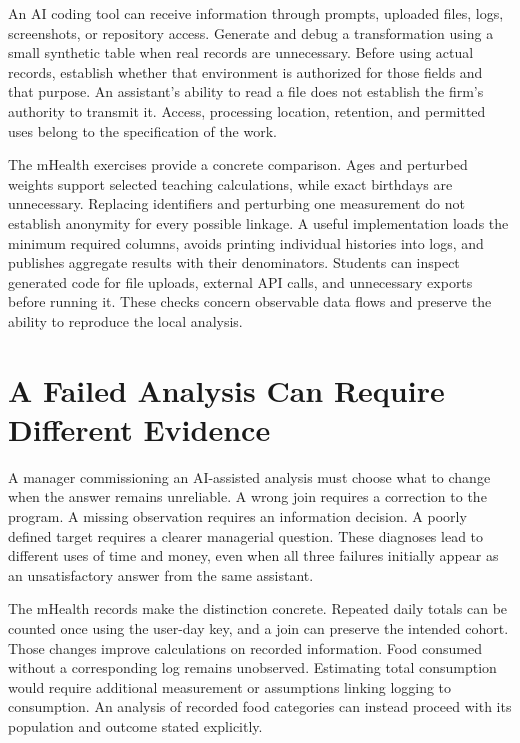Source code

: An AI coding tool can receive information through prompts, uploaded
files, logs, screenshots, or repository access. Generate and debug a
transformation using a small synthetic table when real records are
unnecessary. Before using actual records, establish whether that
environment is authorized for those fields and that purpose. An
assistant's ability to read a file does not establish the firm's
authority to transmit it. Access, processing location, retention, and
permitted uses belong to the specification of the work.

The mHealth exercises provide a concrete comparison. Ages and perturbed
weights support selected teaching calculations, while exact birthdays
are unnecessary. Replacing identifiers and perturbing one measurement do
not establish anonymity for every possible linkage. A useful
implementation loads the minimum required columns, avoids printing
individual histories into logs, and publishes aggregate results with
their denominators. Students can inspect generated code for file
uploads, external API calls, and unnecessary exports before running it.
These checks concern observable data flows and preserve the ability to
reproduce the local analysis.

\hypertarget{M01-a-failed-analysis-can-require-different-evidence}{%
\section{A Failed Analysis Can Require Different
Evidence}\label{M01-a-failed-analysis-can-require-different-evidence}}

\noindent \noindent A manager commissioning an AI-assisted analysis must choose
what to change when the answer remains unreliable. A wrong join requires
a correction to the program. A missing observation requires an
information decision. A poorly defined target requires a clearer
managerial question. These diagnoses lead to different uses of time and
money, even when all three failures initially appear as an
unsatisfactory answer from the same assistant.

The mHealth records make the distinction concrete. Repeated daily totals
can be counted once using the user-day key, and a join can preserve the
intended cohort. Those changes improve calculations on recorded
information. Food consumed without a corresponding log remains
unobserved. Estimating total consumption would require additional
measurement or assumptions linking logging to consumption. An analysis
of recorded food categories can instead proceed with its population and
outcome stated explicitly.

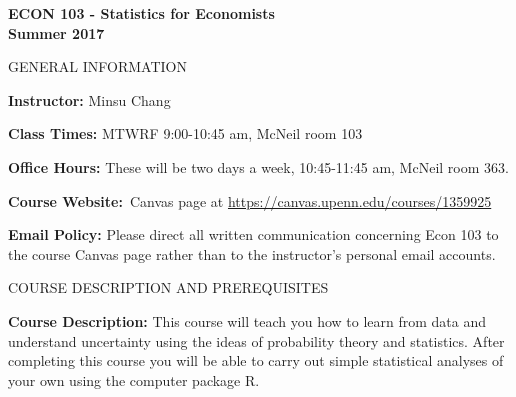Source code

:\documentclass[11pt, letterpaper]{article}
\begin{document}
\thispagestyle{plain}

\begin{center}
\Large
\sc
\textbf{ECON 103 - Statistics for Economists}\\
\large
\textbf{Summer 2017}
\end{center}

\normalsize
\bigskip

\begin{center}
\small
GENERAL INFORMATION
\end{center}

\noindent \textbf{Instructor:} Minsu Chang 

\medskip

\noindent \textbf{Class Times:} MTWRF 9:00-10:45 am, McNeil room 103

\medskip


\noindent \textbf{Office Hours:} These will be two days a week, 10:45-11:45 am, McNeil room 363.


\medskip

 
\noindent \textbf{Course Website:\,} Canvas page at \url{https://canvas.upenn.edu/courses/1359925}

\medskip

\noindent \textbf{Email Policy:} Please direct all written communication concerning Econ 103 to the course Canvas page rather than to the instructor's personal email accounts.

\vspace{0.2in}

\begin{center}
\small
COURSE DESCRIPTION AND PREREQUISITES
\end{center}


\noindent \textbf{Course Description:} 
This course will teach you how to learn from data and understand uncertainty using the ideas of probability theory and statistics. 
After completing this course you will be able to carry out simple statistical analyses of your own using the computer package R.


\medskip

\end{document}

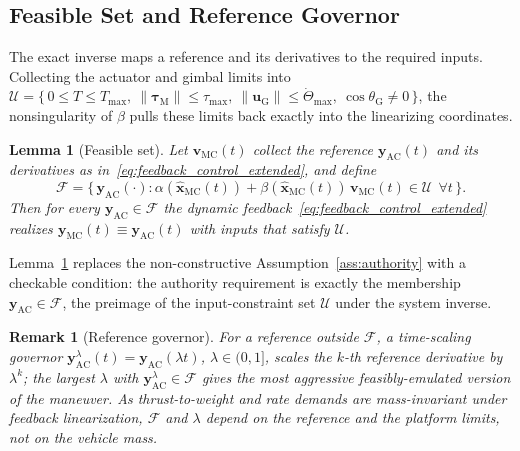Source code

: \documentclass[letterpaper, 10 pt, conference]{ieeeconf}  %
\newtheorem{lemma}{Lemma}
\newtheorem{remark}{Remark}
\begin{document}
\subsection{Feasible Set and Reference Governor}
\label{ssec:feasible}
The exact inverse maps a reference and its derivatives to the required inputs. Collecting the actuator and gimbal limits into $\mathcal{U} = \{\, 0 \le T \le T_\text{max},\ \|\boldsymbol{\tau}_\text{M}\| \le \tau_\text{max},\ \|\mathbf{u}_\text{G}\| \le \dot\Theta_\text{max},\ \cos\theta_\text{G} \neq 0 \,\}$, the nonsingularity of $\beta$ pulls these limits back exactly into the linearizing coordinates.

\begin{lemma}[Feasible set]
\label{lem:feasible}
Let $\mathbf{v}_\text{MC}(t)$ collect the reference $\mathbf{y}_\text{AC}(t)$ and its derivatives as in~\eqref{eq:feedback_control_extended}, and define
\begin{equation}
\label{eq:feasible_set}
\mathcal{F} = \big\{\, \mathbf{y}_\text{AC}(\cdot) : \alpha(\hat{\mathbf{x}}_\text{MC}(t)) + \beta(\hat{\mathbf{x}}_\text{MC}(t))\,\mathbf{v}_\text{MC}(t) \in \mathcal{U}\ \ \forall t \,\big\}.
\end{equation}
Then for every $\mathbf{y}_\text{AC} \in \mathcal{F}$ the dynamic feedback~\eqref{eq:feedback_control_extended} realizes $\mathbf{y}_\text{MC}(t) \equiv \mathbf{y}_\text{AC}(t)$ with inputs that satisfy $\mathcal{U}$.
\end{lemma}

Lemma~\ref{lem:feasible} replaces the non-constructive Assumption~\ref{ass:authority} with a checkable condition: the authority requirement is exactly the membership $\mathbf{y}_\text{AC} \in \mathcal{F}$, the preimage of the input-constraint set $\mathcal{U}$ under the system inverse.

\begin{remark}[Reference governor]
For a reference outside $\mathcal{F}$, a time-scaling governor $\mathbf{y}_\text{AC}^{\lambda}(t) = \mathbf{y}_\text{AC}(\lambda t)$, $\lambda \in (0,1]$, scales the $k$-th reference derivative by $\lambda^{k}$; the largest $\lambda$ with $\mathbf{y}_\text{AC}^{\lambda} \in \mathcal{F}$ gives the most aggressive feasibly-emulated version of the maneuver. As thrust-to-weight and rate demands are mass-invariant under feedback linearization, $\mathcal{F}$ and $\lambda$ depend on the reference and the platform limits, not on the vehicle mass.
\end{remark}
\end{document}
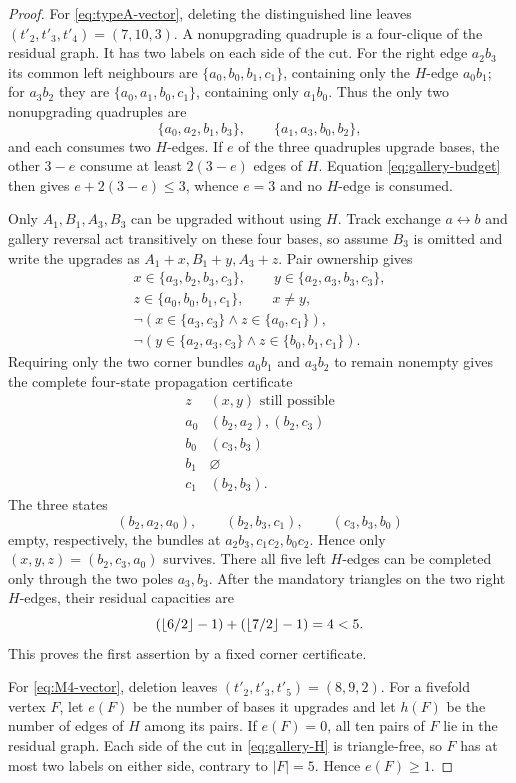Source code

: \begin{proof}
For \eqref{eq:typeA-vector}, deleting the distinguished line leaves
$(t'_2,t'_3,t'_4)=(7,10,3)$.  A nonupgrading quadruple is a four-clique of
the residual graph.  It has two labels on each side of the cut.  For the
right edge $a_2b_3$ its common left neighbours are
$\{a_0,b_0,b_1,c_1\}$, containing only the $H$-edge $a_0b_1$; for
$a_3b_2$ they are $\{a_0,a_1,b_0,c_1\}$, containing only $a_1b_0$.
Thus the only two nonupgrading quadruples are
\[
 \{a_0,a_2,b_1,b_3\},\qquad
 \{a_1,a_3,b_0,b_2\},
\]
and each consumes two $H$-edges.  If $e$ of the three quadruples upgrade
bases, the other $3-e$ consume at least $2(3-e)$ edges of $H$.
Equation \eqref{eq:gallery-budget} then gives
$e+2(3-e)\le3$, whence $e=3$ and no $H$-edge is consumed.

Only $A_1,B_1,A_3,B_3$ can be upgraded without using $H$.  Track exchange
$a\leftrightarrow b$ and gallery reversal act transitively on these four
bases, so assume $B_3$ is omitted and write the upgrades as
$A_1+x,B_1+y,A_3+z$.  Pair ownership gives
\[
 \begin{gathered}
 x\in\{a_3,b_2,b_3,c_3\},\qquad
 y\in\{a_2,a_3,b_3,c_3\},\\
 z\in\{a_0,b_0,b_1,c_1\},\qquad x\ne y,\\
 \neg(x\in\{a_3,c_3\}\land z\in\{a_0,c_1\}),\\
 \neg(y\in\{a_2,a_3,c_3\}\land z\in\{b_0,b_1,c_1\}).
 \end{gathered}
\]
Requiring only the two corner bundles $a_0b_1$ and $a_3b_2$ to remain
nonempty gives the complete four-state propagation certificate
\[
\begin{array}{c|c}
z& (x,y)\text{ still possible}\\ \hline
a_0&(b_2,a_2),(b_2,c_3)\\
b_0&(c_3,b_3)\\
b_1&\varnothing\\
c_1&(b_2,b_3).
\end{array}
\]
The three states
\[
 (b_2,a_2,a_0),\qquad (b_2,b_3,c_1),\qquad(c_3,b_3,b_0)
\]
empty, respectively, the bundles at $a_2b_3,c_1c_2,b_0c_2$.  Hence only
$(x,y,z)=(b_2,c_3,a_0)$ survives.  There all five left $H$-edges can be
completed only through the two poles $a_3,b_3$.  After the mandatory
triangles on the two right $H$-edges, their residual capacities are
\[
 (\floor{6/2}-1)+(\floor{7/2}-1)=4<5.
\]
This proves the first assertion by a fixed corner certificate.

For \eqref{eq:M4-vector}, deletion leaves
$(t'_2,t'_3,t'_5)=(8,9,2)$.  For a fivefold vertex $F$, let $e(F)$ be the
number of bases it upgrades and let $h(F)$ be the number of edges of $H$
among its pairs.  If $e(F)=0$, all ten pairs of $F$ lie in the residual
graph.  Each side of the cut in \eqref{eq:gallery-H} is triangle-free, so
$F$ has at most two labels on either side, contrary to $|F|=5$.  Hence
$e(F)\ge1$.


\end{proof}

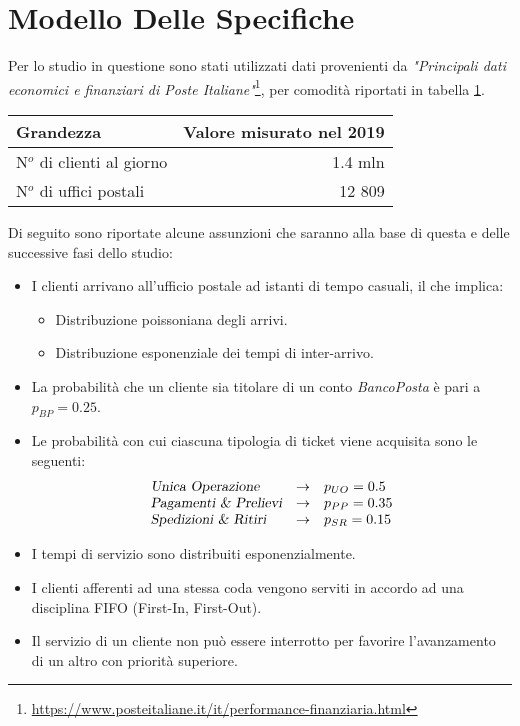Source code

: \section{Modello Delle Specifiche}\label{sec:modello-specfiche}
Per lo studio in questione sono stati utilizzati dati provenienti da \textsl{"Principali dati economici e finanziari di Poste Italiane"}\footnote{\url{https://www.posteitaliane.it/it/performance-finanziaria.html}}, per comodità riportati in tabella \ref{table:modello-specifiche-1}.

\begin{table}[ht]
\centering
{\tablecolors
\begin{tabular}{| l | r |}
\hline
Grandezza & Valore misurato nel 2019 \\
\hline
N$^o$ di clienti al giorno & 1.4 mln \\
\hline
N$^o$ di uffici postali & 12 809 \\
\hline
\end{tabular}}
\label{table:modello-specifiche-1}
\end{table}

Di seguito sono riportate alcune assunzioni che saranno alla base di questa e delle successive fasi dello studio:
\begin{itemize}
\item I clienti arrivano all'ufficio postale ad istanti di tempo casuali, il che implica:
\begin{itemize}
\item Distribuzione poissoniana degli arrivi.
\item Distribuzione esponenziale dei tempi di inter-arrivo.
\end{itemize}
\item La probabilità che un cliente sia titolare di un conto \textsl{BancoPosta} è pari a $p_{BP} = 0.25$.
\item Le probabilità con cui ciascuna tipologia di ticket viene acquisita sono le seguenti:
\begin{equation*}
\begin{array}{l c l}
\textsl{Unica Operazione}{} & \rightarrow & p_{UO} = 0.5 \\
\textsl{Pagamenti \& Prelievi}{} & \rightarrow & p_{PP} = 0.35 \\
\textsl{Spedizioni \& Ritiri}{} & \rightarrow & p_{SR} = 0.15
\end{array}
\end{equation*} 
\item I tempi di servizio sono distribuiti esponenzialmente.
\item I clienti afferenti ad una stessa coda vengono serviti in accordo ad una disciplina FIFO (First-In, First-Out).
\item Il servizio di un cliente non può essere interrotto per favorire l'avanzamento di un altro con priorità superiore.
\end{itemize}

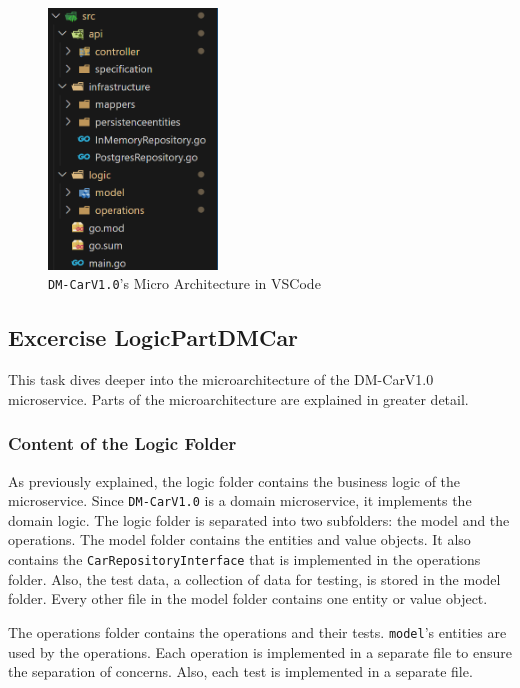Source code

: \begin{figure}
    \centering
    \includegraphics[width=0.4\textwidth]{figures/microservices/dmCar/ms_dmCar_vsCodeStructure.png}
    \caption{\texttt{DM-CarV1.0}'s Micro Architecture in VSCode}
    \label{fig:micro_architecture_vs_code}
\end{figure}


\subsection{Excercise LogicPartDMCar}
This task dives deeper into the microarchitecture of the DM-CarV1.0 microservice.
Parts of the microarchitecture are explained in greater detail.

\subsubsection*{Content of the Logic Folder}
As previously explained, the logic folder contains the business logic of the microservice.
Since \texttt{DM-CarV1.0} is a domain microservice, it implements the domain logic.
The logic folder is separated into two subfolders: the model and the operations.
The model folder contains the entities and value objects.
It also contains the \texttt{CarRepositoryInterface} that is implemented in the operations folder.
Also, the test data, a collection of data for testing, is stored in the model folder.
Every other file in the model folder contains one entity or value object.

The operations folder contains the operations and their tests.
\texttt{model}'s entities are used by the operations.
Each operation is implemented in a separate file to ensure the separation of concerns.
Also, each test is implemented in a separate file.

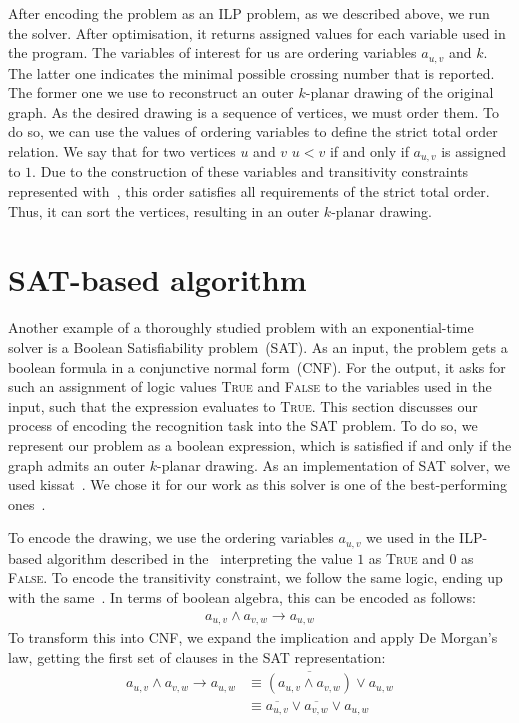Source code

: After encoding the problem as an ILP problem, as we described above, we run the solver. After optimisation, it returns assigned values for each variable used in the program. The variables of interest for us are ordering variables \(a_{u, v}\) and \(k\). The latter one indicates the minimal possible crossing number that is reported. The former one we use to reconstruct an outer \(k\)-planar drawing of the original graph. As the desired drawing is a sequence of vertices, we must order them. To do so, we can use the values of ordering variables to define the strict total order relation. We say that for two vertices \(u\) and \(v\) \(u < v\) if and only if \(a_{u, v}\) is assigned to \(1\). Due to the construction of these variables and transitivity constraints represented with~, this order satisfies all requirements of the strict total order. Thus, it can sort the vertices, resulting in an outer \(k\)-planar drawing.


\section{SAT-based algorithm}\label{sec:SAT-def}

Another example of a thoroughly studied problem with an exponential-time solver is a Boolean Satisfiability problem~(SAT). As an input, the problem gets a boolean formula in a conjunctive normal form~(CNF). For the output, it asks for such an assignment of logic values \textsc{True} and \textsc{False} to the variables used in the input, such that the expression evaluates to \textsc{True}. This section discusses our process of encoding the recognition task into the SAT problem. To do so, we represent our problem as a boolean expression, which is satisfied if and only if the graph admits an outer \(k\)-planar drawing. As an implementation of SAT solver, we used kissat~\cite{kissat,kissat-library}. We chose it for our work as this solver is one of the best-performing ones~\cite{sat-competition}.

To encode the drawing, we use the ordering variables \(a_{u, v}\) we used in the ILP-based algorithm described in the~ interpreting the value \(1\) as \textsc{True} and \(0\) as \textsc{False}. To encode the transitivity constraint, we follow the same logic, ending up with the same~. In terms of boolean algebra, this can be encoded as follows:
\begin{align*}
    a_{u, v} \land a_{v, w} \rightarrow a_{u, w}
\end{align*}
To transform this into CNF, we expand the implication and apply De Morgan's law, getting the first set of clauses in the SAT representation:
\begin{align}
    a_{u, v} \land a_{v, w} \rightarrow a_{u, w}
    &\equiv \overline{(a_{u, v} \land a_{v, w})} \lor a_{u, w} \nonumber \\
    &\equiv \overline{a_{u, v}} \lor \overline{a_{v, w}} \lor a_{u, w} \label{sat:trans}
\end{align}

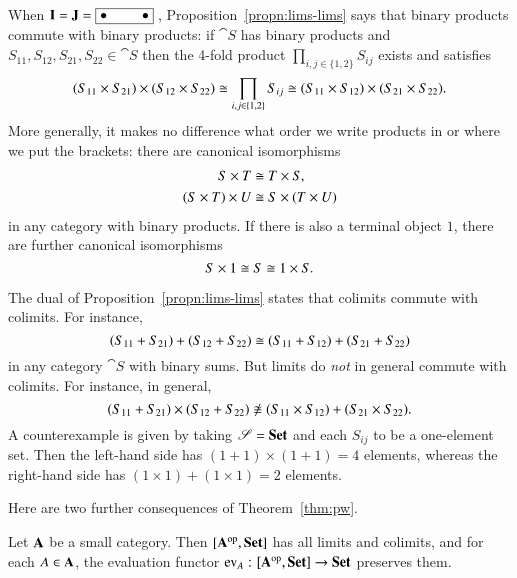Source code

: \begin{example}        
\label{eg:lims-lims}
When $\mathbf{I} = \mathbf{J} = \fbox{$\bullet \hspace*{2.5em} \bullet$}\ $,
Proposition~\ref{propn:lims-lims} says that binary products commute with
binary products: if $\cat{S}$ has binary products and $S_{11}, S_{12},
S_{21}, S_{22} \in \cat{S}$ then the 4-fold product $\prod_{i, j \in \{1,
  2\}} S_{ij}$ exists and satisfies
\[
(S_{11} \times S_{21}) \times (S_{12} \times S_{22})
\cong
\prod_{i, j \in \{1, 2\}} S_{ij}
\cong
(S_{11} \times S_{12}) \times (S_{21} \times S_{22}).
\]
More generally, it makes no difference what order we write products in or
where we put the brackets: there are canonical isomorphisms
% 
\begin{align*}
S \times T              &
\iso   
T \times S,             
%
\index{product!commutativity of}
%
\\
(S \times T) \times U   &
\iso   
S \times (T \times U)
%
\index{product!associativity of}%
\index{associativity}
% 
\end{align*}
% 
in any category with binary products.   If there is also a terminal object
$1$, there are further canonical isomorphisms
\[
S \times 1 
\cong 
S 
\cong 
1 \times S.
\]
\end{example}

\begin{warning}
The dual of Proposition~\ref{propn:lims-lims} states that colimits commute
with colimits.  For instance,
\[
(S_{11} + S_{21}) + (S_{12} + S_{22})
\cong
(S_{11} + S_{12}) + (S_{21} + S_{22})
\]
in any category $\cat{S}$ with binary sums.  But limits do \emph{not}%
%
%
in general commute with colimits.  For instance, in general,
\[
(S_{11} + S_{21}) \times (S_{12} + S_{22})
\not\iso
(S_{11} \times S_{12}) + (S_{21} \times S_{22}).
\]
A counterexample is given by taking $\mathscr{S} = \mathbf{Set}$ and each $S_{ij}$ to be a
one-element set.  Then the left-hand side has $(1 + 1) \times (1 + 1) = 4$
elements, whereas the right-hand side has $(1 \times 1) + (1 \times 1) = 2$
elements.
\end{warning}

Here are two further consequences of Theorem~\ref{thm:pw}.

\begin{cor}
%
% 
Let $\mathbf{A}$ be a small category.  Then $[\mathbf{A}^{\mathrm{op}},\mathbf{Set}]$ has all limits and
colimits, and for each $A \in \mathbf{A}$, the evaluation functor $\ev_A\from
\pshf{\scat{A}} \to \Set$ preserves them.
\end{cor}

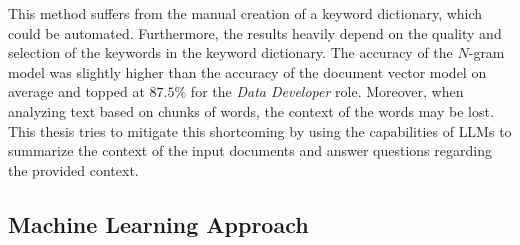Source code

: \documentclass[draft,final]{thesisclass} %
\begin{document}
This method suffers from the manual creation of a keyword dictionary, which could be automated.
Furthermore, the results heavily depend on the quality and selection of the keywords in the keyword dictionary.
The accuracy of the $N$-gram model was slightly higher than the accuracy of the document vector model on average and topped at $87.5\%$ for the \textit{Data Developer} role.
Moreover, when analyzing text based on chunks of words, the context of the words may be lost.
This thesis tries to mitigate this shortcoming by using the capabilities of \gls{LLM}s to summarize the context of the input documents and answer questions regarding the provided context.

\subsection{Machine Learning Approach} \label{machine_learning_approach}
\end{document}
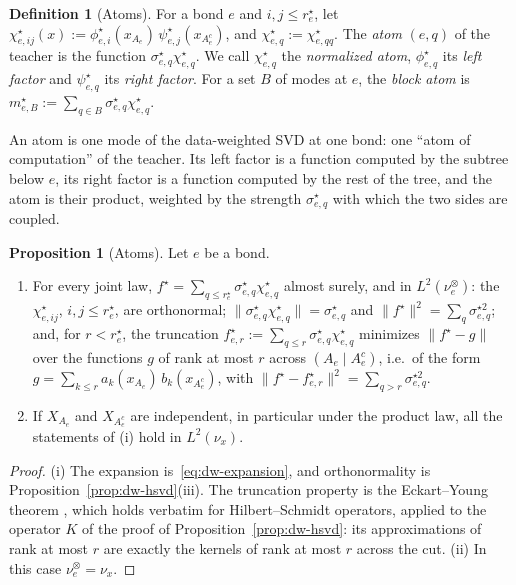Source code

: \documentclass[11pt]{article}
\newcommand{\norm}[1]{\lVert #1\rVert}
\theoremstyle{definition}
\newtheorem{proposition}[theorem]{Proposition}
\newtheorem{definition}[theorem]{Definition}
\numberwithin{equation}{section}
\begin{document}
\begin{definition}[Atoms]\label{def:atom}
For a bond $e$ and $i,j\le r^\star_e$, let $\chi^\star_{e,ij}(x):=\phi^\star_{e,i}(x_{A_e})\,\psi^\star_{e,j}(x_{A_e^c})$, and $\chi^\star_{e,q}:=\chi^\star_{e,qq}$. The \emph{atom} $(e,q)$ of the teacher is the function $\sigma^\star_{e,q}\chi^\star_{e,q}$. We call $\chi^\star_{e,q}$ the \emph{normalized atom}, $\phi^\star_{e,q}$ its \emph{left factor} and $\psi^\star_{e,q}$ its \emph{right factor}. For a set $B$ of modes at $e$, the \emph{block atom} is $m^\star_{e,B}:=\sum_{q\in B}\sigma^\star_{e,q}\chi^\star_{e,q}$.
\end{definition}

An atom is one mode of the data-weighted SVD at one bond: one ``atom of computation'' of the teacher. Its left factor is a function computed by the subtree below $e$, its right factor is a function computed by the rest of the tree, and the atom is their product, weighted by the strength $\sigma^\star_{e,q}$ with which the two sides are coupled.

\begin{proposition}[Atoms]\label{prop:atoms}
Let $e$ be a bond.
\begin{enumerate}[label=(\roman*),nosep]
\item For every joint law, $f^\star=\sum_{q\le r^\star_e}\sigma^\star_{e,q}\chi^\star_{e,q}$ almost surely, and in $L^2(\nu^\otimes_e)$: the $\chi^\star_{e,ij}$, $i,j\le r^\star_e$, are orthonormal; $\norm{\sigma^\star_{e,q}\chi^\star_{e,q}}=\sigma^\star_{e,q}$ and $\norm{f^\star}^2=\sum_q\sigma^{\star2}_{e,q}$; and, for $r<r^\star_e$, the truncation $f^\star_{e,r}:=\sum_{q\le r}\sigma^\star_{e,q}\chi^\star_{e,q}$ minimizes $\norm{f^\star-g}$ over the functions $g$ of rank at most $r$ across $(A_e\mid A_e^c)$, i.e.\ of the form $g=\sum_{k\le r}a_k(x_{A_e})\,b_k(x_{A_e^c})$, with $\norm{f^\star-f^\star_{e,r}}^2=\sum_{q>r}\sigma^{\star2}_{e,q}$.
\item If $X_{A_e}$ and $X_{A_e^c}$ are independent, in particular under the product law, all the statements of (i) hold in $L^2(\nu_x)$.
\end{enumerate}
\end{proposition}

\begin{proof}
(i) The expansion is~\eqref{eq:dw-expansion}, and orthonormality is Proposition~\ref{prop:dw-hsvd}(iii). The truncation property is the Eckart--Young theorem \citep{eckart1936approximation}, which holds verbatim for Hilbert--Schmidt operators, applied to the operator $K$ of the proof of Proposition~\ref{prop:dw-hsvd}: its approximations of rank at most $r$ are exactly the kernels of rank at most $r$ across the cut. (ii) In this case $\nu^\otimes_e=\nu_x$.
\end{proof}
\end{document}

Exercise objective: Wherever a line of the data above contains "definition", copy that line.

Reply:
\theoremstyle{definition}
\newtheorem{definition}[theorem]{Definition}
\begin{definition}[Atoms]\label{def:atom}
\end{definition}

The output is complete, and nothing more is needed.